For readers who haven't heard of this business, it's an online retailer of over 500,000 luxury goods from over 2,500 luxury brands.
I don't think an ASX All Ords share is a buy just because it has fallen, the valuation has to make sense. For me, the Cettire share price is much more attractive because of at least three reasons.
Strong revenue growth
One of the most important elements of a company's long-term success is the level of organic revenue growth. If a business is only growing revenue by 3% per year, it's hard to imagine that profit will rise much faster than that, so the share price growth may not do much better. Of course, dividends and share buybacks can juice returns.
Cettire is growing sales rapidly. In the first three months of FY24 sales revenue increased 92% year over year.
It also saw revenue growth of 80% year over year (pre-accounting adjustments of deferred revenue and refund provisioning) in October, up to the 17th.
It wouldn't be wise to think the ASX All Ords share's revenue will keep climbing 80% per annum forever, but that level of growth can quickly compound into a very large number after two or three years.
Seeing as Cettire is targeting a wealthier level of customer, it may continue to see good demand during any downturn because richer customers still have money to spend. That may be why we're still seeing such strong growth from the business despite the elevated inflation and interest rates.
Making profit
Some ASX growth shares are scaling up rapidly, but still at a stage where they're making losses.
In FY23, the company made statutory net profit after tax (NPAT) of $16 million and adjusted earnings before interest, tax, depreciation and amortisation (EBITDA) of $29.3 million.
Profitability seems to have continued – it made adjusted EBITDA of $8.7 million in the first quarter of FY24, compared to "at least $3 million" in the first quarter of FY23, implying growth of roughly 190%.
With an online digital model, the company's profit margins can keep rising. Profit could grow faster than revenue (which is rapidly growing itself).
Customers coming back
A sign that an ASX All Ords share's offering is worthwhile is whether customers come back. A company may not need to spend (as much) on marketing to win a returning customer because they already have their attention and contact details. More returning customers can help with the ASX All Ords share's margins.

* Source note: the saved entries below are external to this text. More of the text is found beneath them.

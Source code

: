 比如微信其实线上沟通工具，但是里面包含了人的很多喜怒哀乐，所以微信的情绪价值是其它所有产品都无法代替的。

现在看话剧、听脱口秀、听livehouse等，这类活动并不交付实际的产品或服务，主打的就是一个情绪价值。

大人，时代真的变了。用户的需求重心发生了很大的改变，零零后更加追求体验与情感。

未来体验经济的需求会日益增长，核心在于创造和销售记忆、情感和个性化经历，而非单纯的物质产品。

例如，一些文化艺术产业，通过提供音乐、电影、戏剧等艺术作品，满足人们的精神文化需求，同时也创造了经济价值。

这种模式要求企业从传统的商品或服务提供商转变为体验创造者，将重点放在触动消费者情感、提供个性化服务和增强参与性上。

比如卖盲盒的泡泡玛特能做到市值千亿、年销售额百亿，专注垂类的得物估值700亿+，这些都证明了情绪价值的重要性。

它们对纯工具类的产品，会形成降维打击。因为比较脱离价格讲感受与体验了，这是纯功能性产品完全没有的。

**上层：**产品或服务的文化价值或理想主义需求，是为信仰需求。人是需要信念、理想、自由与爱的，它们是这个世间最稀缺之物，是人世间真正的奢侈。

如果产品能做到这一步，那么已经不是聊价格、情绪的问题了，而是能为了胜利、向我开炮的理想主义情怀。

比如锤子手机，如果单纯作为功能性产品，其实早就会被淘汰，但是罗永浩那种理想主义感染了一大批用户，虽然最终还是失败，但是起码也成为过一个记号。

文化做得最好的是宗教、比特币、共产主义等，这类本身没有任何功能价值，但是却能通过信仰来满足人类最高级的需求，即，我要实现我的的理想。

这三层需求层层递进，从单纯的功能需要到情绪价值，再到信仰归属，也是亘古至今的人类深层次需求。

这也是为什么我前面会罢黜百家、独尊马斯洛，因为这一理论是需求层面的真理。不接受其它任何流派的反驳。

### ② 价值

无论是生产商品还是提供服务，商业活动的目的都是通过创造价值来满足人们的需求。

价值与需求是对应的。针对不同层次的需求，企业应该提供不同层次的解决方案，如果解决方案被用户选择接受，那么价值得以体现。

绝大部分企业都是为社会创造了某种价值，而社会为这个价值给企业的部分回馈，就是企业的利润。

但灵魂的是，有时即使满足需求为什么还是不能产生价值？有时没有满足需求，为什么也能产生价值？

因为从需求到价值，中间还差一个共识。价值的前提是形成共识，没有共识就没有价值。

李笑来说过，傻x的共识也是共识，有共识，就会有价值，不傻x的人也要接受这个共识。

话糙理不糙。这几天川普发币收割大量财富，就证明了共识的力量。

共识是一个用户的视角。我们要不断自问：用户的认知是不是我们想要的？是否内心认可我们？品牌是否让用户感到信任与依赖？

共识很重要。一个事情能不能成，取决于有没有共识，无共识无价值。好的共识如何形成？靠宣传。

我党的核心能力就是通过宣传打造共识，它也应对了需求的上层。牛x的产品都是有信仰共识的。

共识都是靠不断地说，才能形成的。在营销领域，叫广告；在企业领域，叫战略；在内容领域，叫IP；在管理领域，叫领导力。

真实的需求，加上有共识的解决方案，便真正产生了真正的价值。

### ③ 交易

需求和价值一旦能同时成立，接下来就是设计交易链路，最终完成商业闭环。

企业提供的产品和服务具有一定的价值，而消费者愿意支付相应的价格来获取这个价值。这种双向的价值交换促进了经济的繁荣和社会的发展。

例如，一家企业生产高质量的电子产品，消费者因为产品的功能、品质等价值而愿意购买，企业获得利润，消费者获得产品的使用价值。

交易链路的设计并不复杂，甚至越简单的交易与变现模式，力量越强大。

Cettire reported that in the first quarter of FY24, total active customers increased 69% to 487,289. More importantly in my view, the percentage of gross revenue from repeat customers increased from 56% last year to 59% this year. That's a great sign that customers are coming back and could keep coming back for more.
Foolish takeaway
With Cettire now a lot cheaper, it could be an opportunity to buy the dip as it keeps growing. However, its share price seems very volatile, so it could fall more from here, but that could make it even better value.